> _Assigned task_
Search the records that follow and extract every line containing the string "Since".

=-=-=-=-=

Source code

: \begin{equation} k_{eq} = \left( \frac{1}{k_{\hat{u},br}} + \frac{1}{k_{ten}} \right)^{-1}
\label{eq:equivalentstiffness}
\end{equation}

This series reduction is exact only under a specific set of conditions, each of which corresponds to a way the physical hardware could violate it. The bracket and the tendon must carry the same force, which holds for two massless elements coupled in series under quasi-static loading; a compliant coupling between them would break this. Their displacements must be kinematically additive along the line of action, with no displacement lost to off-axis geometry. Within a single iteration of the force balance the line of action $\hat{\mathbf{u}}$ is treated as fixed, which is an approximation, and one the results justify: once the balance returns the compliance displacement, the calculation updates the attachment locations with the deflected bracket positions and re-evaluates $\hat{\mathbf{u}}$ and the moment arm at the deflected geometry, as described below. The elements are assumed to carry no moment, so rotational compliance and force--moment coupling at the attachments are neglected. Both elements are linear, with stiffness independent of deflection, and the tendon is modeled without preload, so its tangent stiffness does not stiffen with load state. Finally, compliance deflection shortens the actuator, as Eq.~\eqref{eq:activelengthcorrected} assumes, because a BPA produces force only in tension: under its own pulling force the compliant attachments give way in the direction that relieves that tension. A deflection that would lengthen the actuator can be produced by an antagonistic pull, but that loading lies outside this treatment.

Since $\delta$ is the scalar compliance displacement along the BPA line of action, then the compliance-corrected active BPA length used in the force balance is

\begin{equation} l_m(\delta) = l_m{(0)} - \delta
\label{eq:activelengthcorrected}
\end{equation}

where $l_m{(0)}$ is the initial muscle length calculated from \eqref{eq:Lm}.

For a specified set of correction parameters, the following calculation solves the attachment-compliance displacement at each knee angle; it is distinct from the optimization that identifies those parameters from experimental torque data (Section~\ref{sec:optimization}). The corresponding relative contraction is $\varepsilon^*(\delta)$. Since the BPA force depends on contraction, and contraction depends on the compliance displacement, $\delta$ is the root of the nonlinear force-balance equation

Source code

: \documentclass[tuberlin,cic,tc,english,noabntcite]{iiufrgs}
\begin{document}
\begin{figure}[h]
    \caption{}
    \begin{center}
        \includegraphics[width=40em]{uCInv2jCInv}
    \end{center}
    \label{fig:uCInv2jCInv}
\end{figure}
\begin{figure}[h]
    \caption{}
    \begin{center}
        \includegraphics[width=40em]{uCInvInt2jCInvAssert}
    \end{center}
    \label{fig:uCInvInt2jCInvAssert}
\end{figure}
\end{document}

=-=-=-=-=

> _Answer to this exercise_
Since $\delta$ is the scalar compliance displacement along the BPA line of action, then the compliance-corrected active BPA length used in the force balance is
For a specified set of correction parameters, the following calculation solves the attachment-compliance displacement at each knee angle; it is distinct from the optimization that identifies those parameters from experimental torque data (Section~\ref{sec:optimization}). The corresponding relative contraction is $\varepsilon^*(\delta)$. Since the BPA force depends on contraction, and contraction depends on the compliance displacement, $\delta$ is the root of the nonlinear force-balance equation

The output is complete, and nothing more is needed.